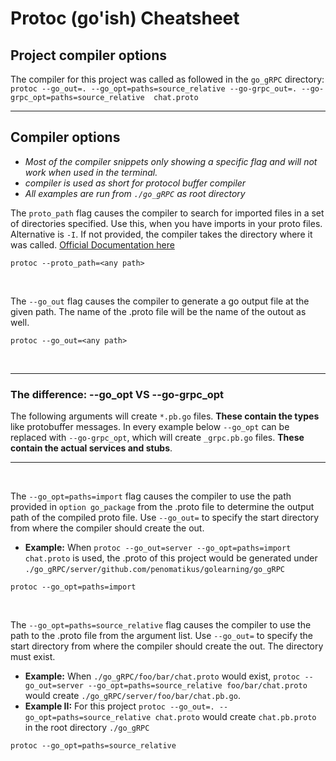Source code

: # Protoc (go'ish) Cheatsheet

## Project compiler options

The compiler for this project was called as followed in the `go_gRPC` directory: `protoc --go_out=. --go_opt=paths=source_relative --go-grpc_out=. --go-grpc_opt=paths=source_relative  chat.proto`

---

## Compiler options

- _Most of the compiler snippets only showing a specific flag and will not work when used in the terminal._
- _compiler is used as short for protocol buffer compiler_
- _All examples are run from `./go_gRPC` as root directory_

The `proto_path` flag causes the compiler to search for imported files in a set of directories specified. Use this, when you have imports in your proto files. Alternative is `-I`. If not provided, the compiler takes the directory where it was called. [Official Documentation here](https://developers.google.com/protocol-buffers/docs/proto3#importing_definitions)

```
protoc --proto_path=<any path>
```

</br>

The `--go_out` flag causes the compiler to generate a go output file at the given path. The name of the .proto file will be the name of the outout as well.

```
protoc --go_out=<any path>
```

</br>

---

### The difference: --go_opt VS --go-grpc_opt

The following arguments will create `*.pb.go` files. **These contain the types** like protobuffer messages. In every example below `--go_opt` can be replaced with `--go-grpc_opt`, which will create `_grpc.pb.go` files. **These contain the actual services and stubs**.

---

</br>

The `--go_opt=paths=import` flag causes the compiler to use the path provided in `option go_package` from the .proto file to determine the output path of the compiled proto file. Use `--go_out=` to specify the start directory from where the compiler should create the out.

- **Example:** When `protoc --go_out=server --go_opt=paths=import chat.proto` is used, the .proto of this project would be generated under `./go_gRPC/server/github.com/penomatikus/golearning/go_gRPC`

```
protoc --go_opt=paths=import
```

<br>

The `--go_opt=paths=source_relative` flag causes the compiler to use the path to the .proto file from the argument list. Use `--go_out=` to specify the start directory from where the compiler should create the out. The directory must exist.

- **Example:** When `./go_gRPC/foo/bar/chat.proto` would exist, `protoc --go_out=server --go_opt=paths=source_relative foo/bar/chat.proto` would create `./go_gRPC/server/foo/bar/chat.pb.go`.
- **Example II:** For this project `protoc --go_out=. --go_opt=paths=source_relative chat.proto` would create `chat.pb.proto` in the root directory `./go_gRPC`

```
protoc --go_opt=paths=source_relative
```

</br>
--------------------
- What is being asked: From the material above, set down exactly the lines starting at the one with "Protoc (go'ish) Cheatsheet" and ending at the one with "- _All examples", end lines included.

- Solution below:
: # Protoc (go'ish) Cheatsheet

## Project compiler options

The compiler for this project was called as followed in the `go_gRPC` directory: `protoc --go_out=. --go_opt=paths=source_relative --go-grpc_out=. --go-grpc_opt=paths=source_relative  chat.proto`

---

## Compiler options

- _Most of the compiler snippets only showing a specific flag and will not work when used in the terminal._
- _compiler is used as short for protocol buffer compiler_
- _All examples are run from `./go_gRPC` as root directory_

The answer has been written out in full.